I kind of get it. God and the devil are formidable figures, like the CEOs of major corporations whom one may find it hard to relate to. Angels, on the other hand, are more like a hotel concierge, someone whose job it is to help you and thus one can feel a personal relationship with them.


  1. moarscienceplz says

    I remember about 20 years ago there was a huge fad in angels. ‘Touched by an Angel’ was a hit TV show for many years and before that was ‘Highway to Heaven’. I don’t see much in the way of angel references today. Crystals were big a couple of years ago, but they seem to be on the downslope. Probably Tarot cards are the biggest thing today, at least I can say that a hell of a lot of them get shoplifted from the bookstore I work at.

  2. Rob Grigjanis says

    moarscienceplz @1:

    I don’t see much in the way of angel references today.

    Well, there was the hugely popular play with the same title as this post, the 2018 revival of which received a record number of Tony nominations.

  3. John Morales says

    As with so many other things, I find it difficult to believe that such a large proportion of USAnians actually have that belief.

    (I find it far easier to believe that they say that, of course)

  4. beholder says

    Good to see that 98% of atheists want nothing to do with this nonsense.

    I kind of get it. God and the devil are formidable figures, like the CEOs of major corporations whom one may find it hard to relate to. Angels, on the other hand, are more like a hotel concierge, someone whose job it is to help you and thus one can feel a personal relationship with them.

    Right, because when I think of something relatable, I think of a multi-rimmed, self-intersecting wheel angel with a sparkling topaz exterior, filled with eyeballs.

  5. birgerjohansson says

    An “angel” is simply a “messenger”.
    Modern tech would have slimmed down heaven’s organization considerably.

  6. birgerjohansson says

    By contrast, after watching “Drive Angry” and “Supernatural” , I conclude hell has some seriously impressive characters. My favourite would be The Accountant.

  7. John Morales says


    An “angel” is simply a “messenger”.

    Etymological fallacy.
    Their description and functions are more as servants of God than as messengers.

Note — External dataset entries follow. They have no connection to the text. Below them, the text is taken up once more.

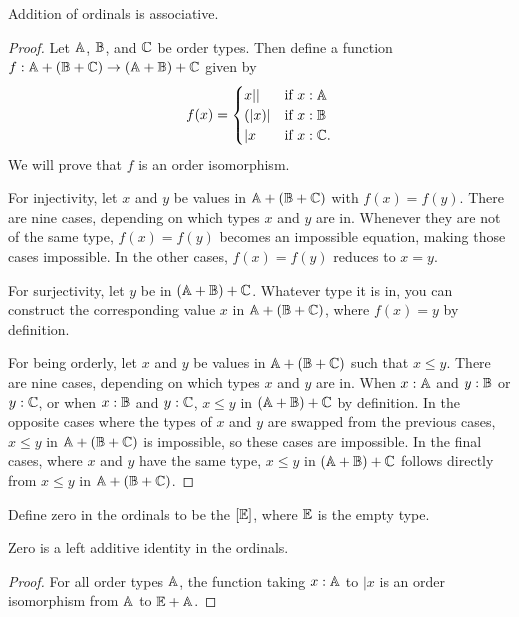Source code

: \documentclass[../../math.tex]{subfiles}
\begin{document}
\begin{instance}
    Addition of ordinals is associative.
\end{instance}
\begin{proof}
    Let $\mathbb{A}$, $\mathbb{B}$, and $\mathbb{C}$ be order types.  Then define a function $f : \mathbb{A} +
    (\mathbb{B} + \mathbb{C}) \to (\mathbb{A} + \mathbb{B}) + \mathbb{C}$ given by
    \[
        f(x) =
        \begin{cases}
            x|| &\text{if $x : \mathbb{A}$} \\
            (|x)| &\text{if $x : \mathbb{B}$} \\
            |x &\text{if $x : \mathbb{C}$.}
        \end{cases}
    \]
    We will prove that $f$ is an order isomorphism.

    For injectivity, let $x$ and $y$ be values in $\mathbb{A} + (\mathbb{B} + \mathbb{C})$ with $f(x) =
    f(y)$.  There are nine cases, depending on which types $x$ and $y$ are in.
    Whenever they are not of the same type, $f(x) = f(y)$ becomes an impossible
    equation, making those cases impossible.  In the other cases, $f(x) = f(y)$
    reduces to $x = y$.

    For surjectivity, let $y$ be in $(\mathbb{A} + \mathbb{B}) + \mathbb{C}$.  Whatever type it is in,
    you can construct the corresponding value $x$ in $\mathbb{A} + (\mathbb{B} + \mathbb{C})$, where
    $f(x) = y$ by definition.

    For being orderly, let $x$ and $y$ be values in $\mathbb{A} + (\mathbb{B} + \mathbb{C})$ such that
    $x \leq y$.  There are nine cases, depending on which types $x$ and $y$ are
    in.  When $x : \mathbb{A}$ and $y : \mathbb{B}$ or $y : \mathbb{C}$, or when $x : \mathbb{B}$ and $y : \mathbb{C}$,
    $x \leq y$ in $(\mathbb{A} + \mathbb{B}) + \mathbb{C}$ by definition.  In the opposite cases where
    the types of $x$ and $y$ are swapped from the previous cases, $x \leq y$ in
    $\mathbb{A} + (\mathbb{B} + \mathbb{C})$ is impossible, so these cases are impossible.  In the final
    cases, where $x$ and $y$ have the same type, $x \leq y$ in $(\mathbb{A} + \mathbb{B}) + \mathbb{C}$
    follows directly from $x \leq y$ in $\mathbb{A} + (\mathbb{B} + \mathbb{C})$.
\end{proof}

\begin{instance}
    Define zero in the ordinals to be the $[\mathbb{E}]$, where $\mathbb{E}$ is the empty type.
\end{instance}

\begin{instance}
    Zero is a left additive identity in the ordinals.
\end{instance}
\begin{proof}
    For all order types $\mathbb{A}$, the function taking $x : \mathbb{A}$ to $|x$ is an order
    isomorphism from $\mathbb{A}$ to $\mathbb{E} + \mathbb{A}$.
\end{proof}
\end{document}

    For example, cherubim aren’t messengers.
    Nor are seraphs.
    Nor are ophanim (the beholder types hitherto-mentioned).

    I conclude hell has some seriously impressive characters

    Devils are fallen angels.

    (Not to be confused with the Hounds of Tindalos, who inhabit the angles of time)

  8. Rob Grigjanis says

    John @9: In Judaism, malakim, meaning ‘messengers’, is used both as a generic term for angels, and as a specific rank of angels in a hierarchy (so, distinguished from cherubim, seraphim, etc).

  9. sonofrojblake says

    I’d be interested to know what proportion of US “adults” believe in Santa, the tooth fairy or the Easter bunny. That might give some useful context. I do wonder why the question wasn’t asked, as it’s no more nor less bloody stupid than the ones that were.

    There are just so many implied contradictions, so many subsets who need some follow-up questions:
    -- you DO believe in “God” but you DON’T believe in angels? (10%) (so… how do you pick which bits of the Bible to ignore? Because angels are pretty pivotal characters from start to finish in both testaments…)
    -- you DO believe in angels, but NOT the Devil? (13%) (same question, pretty much, although even “The Devil” is a slippery concept -- the whole “devils are fallen angels” nonsense is effectively non-canon Bible fan-fic)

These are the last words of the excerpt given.